Task details:
Without including any images, reproduce each entry exactly.

Dataset records Start Marker

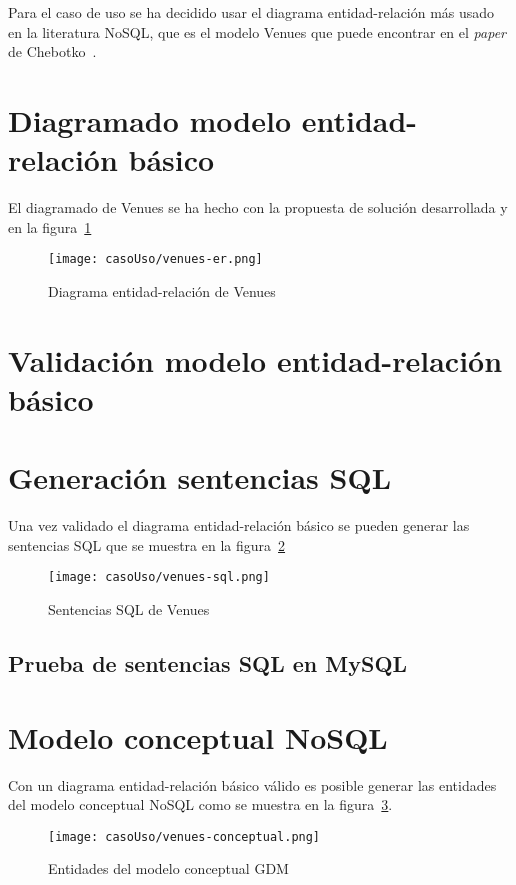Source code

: Para el caso de uso se ha decidido usar el diagrama entidad-relación más usado en la literatura NoSQL, que es el modelo Venues que puede encontrar en el \textit{paper} de Chebotko~\cite{chebotko_big_2015}.

\section{Diagramado modelo entidad-relación básico}

El diagramado de Venues se ha hecho con la propuesta de solución desarrollada y en la figura~\ref{img:venues-er}

\begin{figure}[H]
    \centering
    \texttt{[image: casoUso/venues-er.png]}
    \caption{Diagrama entidad-relación de Venues}
    \label{img:venues-er}
\end{figure}

\section{Validación modelo entidad-relación básico}

\section{Generación sentencias SQL}
 Una vez validado el diagrama entidad-relación básico se pueden generar las sentencias SQL que se muestra en la figura~\ref{img:venues-sql} 

 \begin{figure}[H]
    \centering
    \texttt{[image: casoUso/venues-sql.png]}
    \caption{Sentencias SQL de Venues}
    \label{img:venues-sql}
\end{figure}

\subsection*{Prueba de sentencias SQL en MySQL}

\section{Modelo conceptual NoSQL}

Con un diagrama entidad-relación básico válido es posible generar las entidades del modelo conceptual NoSQL como se muestra en la figura~\ref{img:venues-conceptual}.

\begin{figure}[H]
    \centering
    \texttt{[image: casoUso/venues-conceptual.png]}
    \caption{Entidades del modelo conceptual GDM}
    \label{img:venues-conceptual}
\end{figure}

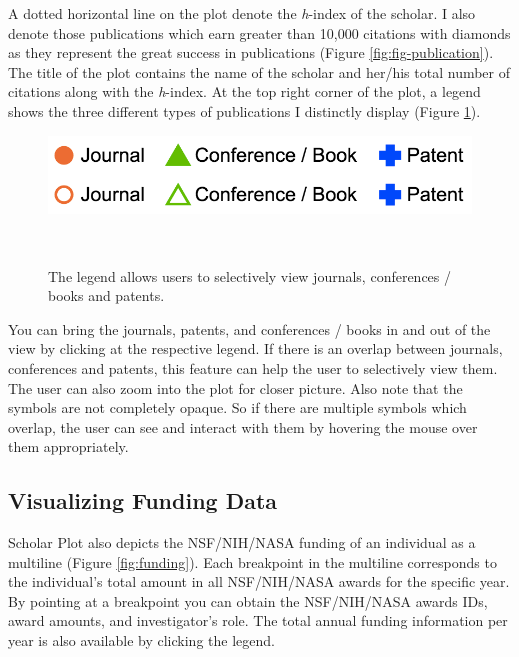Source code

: A dotted horizontal line on the plot denote the {\it h}-index of the scholar. I also denote those publications which earn greater than 10,000 citations with diamonds as they represent the great success in publications (Figure \ref{fig:fig-publication}). The title of the plot contains the name of the scholar and her/his total number of citations along with the {\it h}-index. At the top right corner of the plot, a legend shows the three different types of publications I distinctly display (Figure \ref{fig:fig-legend}).

\begin{figure}[!htb]
\centering
  \includegraphics[width=0.9\columnwidth]{figures/fig_legend-toggle}
  \caption{The legend allows users to selectively view journals, conferences / books and patents.}~\label{fig:fig-legend}
\end{figure}

You can bring the journals, patents, and conferences / books in and out of the view by clicking at the respective legend. If there is an overlap between journals, conferences and patents, this feature can help the user to selectively view them. The user can also zoom into the plot for closer picture. Also note that the symbols are not completely opaque. So if there are multiple symbols which overlap, the user can see and interact with them by hovering the mouse over them appropriately.

\subsection{Visualizing Funding Data}
Scholar Plot also depicts the NSF/NIH/NASA funding of an individual as a multiline (Figure \ref{fig:funding}). Each breakpoint in the multiline corresponds to the individual's total amount in all NSF/NIH/NASA awards for the specific year. By pointing at a breakpoint you can obtain the NSF/NIH/NASA awards IDs, award amounts, and investigator's role. The total annual funding information per year is also available by clicking the legend. 


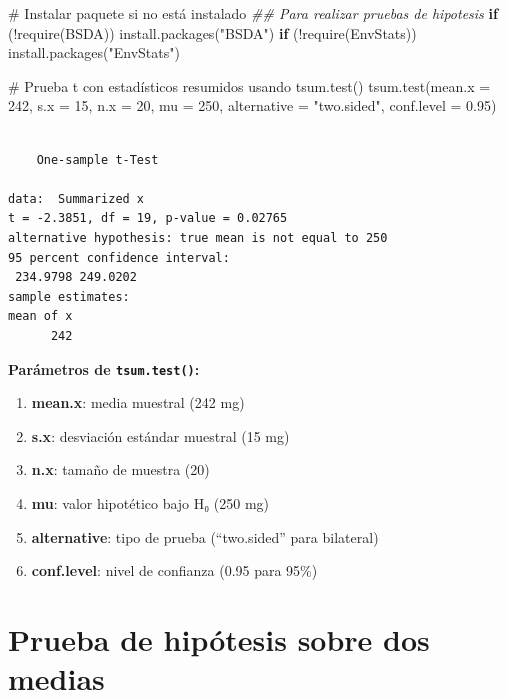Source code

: \documentclass[
  spanish,
  letterpaper,
]{book}
\newenvironment{Shaded}{\begin{snugshade}}{\end{snugshade}}
\newcommand{\AttributeTok}[1]{\textcolor[rgb]{0.40,0.45,0.13}{#1}}
\newcommand{\CommentTok}[1]{\textcolor[rgb]{0.37,0.37,0.37}{#1}}
\newcommand{\ControlFlowTok}[1]{\textcolor[rgb]{0.00,0.23,0.31}{\textbf{#1}}}
\newcommand{\DecValTok}[1]{\textcolor[rgb]{0.68,0.00,0.00}{#1}}
\newcommand{\DocumentationTok}[1]{\textcolor[rgb]{0.37,0.37,0.37}{\textit{#1}}}
\newcommand{\FloatTok}[1]{\textcolor[rgb]{0.68,0.00,0.00}{#1}}
\newcommand{\FunctionTok}[1]{\textcolor[rgb]{0.28,0.35,0.67}{#1}}
\newcommand{\NormalTok}[1]{\textcolor[rgb]{0.00,0.23,0.31}{#1}}
\newcommand{\SpecialCharTok}[1]{\textcolor[rgb]{0.37,0.37,0.37}{#1}}
\newcommand{\StringTok}[1]{\textcolor[rgb]{0.13,0.47,0.30}{#1}}
\begin{document}
\begin{Shaded}
\begin{Highlighting}[]
\CommentTok{\# Instalar paquete si no está instalado}
\DocumentationTok{\#\# Para realizar pruebas de hipotesis}
\ControlFlowTok{if}\NormalTok{ (}\SpecialCharTok{!}\FunctionTok{require}\NormalTok{(BSDA)) }\FunctionTok{install.packages}\NormalTok{(}\StringTok{"BSDA"}\NormalTok{)}
\ControlFlowTok{if}\NormalTok{ (}\SpecialCharTok{!}\FunctionTok{require}\NormalTok{(EnvStats)) }\FunctionTok{install.packages}\NormalTok{(}\StringTok{"EnvStats"}\NormalTok{)}


\CommentTok{\# Prueba t con estadísticos resumidos usando tsum.test()}
\FunctionTok{tsum.test}\NormalTok{(}\AttributeTok{mean.x =} \DecValTok{242}\NormalTok{,}
          \AttributeTok{s.x =} \DecValTok{15}\NormalTok{,}
          \AttributeTok{n.x =} \DecValTok{20}\NormalTok{,}
          \AttributeTok{mu =} \DecValTok{250}\NormalTok{,}
          \AttributeTok{alternative =} \StringTok{"two.sided"}\NormalTok{,}
          \AttributeTok{conf.level =} \FloatTok{0.95}\NormalTok{)}
\end{Highlighting}
\end{Shaded}

\begin{verbatim}

    One-sample t-Test

data:  Summarized x
t = -2.3851, df = 19, p-value = 0.02765
alternative hypothesis: true mean is not equal to 250
95 percent confidence interval:
 234.9798 249.0202
sample estimates:
mean of x 
      242 
\end{verbatim}

\textbf{Parámetros de \texttt{tsum.test()}:}

\begin{enumerate}
\def\labelenumi{\arabic{enumi}.}
\item
  \textbf{mean.x}: media muestral (242 mg)
\item
  \textbf{s.x}: desviación estándar muestral (15 mg)
\item
  \textbf{n.x}: tamaño de muestra (20)
\item
  \textbf{mu}: valor hipotético bajo H₀ (250 mg)
\item
  \textbf{alternative}: tipo de prueba (``two.sided'' para bilateral)
\item
  \textbf{conf.level}: nivel de confianza (0.95 para 95\%)
\end{enumerate}

\section{Prueba de hipótesis sobre dos
medias}\label{prueba-de-hipuxf3tesis-sobre-dos-medias}
\end{document}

Dataset records End Marker

Response for this exercise:
Source code

: Para el caso de uso se ha decidido usar el diagrama entidad-relación más usado en la literatura NoSQL, que es el modelo Venues que puede encontrar en el \textit{paper} de Chebotko~\cite{chebotko_big_2015}.

\section{Diagramado modelo entidad-relación básico}

El diagramado de Venues se ha hecho con la propuesta de solución desarrollada y en la figura~\ref{img:venues-er}

\begin{figure}[H]
    \centering
    \texttt{[image: casoUso/venues-er.png]}
    \caption{Diagrama entidad-relación de Venues}
    \label{img:venues-er}
\end{figure}

\section{Validación modelo entidad-relación básico}

\section{Generación sentencias SQL}
 Una vez validado el diagrama entidad-relación básico se pueden generar las sentencias SQL que se muestra en la figura~\ref{img:venues-sql} 

 \begin{figure}[H]
    \centering
    \texttt{[image: casoUso/venues-sql.png]}
    \caption{Sentencias SQL de Venues}
    \label{img:venues-sql}
\end{figure}

\subsection*{Prueba de sentencias SQL en MySQL}

\section{Modelo conceptual NoSQL}

Con un diagrama entidad-relación básico válido es posible generar las entidades del modelo conceptual NoSQL como se muestra en la figura~\ref{img:venues-conceptual}.

\begin{figure}[H]
    \centering
    \texttt{[image: casoUso/venues-conceptual.png]}
    \caption{Entidades del modelo conceptual GDM}
    \label{img:venues-conceptual}
\end{figure}

Source code

: A dotted horizontal line on the plot denote the {\it h}-index of the scholar. I also denote those publications which earn greater than 10,000 citations with diamonds as they represent the great success in publications (Figure \ref{fig:fig-publication}). The title of the plot contains the name of the scholar and her/his total number of citations along with the {\it h}-index. At the top right corner of the plot, a legend shows the three different types of publications I distinctly display (Figure \ref{fig:fig-legend}).

\begin{figure}[!htb]
\centering
  \includegraphics[width=0.9\columnwidth]{figures/fig_legend-toggle}
  \caption{The legend allows users to selectively view journals, conferences / books and patents.}~\label{fig:fig-legend}
\end{figure}

You can bring the journals, patents, and conferences / books in and out of the view by clicking at the respective legend. If there is an overlap between journals, conferences and patents, this feature can help the user to selectively view them. The user can also zoom into the plot for closer picture. Also note that the symbols are not completely opaque. So if there are multiple symbols which overlap, the user can see and interact with them by hovering the mouse over them appropriately.

\subsection{Visualizing Funding Data}
Scholar Plot also depicts the NSF/NIH/NASA funding of an individual as a multiline (Figure \ref{fig:funding}). Each breakpoint in the multiline corresponds to the individual's total amount in all NSF/NIH/NASA awards for the specific year. By pointing at a breakpoint you can obtain the NSF/NIH/NASA awards IDs, award amounts, and investigator's role. The total annual funding information per year is also available by clicking the legend. 


Source code

: \documentclass[
  spanish,
  letterpaper,
]{book}
\newenvironment{Shaded}{\begin{snugshade}}{\end{snugshade}}
\newcommand{\AttributeTok}[1]{\textcolor[rgb]{0.40,0.45,0.13}{#1}}
\newcommand{\CommentTok}[1]{\textcolor[rgb]{0.37,0.37,0.37}{#1}}
\newcommand{\ControlFlowTok}[1]{\textcolor[rgb]{0.00,0.23,0.31}{\textbf{#1}}}
\newcommand{\DecValTok}[1]{\textcolor[rgb]{0.68,0.00,0.00}{#1}}
\newcommand{\DocumentationTok}[1]{\textcolor[rgb]{0.37,0.37,0.37}{\textit{#1}}}
\newcommand{\FloatTok}[1]{\textcolor[rgb]{0.68,0.00,0.00}{#1}}
\newcommand{\FunctionTok}[1]{\textcolor[rgb]{0.28,0.35,0.67}{#1}}
\newcommand{\NormalTok}[1]{\textcolor[rgb]{0.00,0.23,0.31}{#1}}
\newcommand{\SpecialCharTok}[1]{\textcolor[rgb]{0.37,0.37,0.37}{#1}}
\newcommand{\StringTok}[1]{\textcolor[rgb]{0.13,0.47,0.30}{#1}}
\begin{document}
\begin{Shaded}
\begin{Highlighting}[]
\CommentTok{\# Instalar paquete si no está instalado}
\DocumentationTok{\#\# Para realizar pruebas de hipotesis}
\ControlFlowTok{if}\NormalTok{ (}\SpecialCharTok{!}\FunctionTok{require}\NormalTok{(BSDA)) }\FunctionTok{install.packages}\NormalTok{(}\StringTok{"BSDA"}\NormalTok{)}
\ControlFlowTok{if}\NormalTok{ (}\SpecialCharTok{!}\FunctionTok{require}\NormalTok{(EnvStats)) }\FunctionTok{install.packages}\NormalTok{(}\StringTok{"EnvStats"}\NormalTok{)}


\CommentTok{\# Prueba t con estadísticos resumidos usando tsum.test()}
\FunctionTok{tsum.test}\NormalTok{(}\AttributeTok{mean.x =} \DecValTok{242}\NormalTok{,}
          \AttributeTok{s.x =} \DecValTok{15}\NormalTok{,}
          \AttributeTok{n.x =} \DecValTok{20}\NormalTok{,}
          \AttributeTok{mu =} \DecValTok{250}\NormalTok{,}
          \AttributeTok{alternative =} \StringTok{"two.sided"}\NormalTok{,}
          \AttributeTok{conf.level =} \FloatTok{0.95}\NormalTok{)}
\end{Highlighting}
\end{Shaded}

\begin{verbatim}

    One-sample t-Test

data:  Summarized x
t = -2.3851, df = 19, p-value = 0.02765
alternative hypothesis: true mean is not equal to 250
95 percent confidence interval:
 234.9798 249.0202
sample estimates:
mean of x 
      242 
\end{verbatim}

\textbf{Parámetros de \texttt{tsum.test()}:}

\begin{enumerate}
\def\labelenumi{\arabic{enumi}.}
\item
  \textbf{mean.x}: media muestral (242 mg)
\item
  \textbf{s.x}: desviación estándar muestral (15 mg)
\item
  \textbf{n.x}: tamaño de muestra (20)
\item
  \textbf{mu}: valor hipotético bajo H₀ (250 mg)
\item
  \textbf{alternative}: tipo de prueba (``two.sided'' para bilateral)
\item
  \textbf{conf.level}: nivel de confianza (0.95 para 95\%)
\end{enumerate}

\section{Prueba de hipótesis sobre dos
medias}\label{prueba-de-hipuxf3tesis-sobre-dos-medias}
\end{document}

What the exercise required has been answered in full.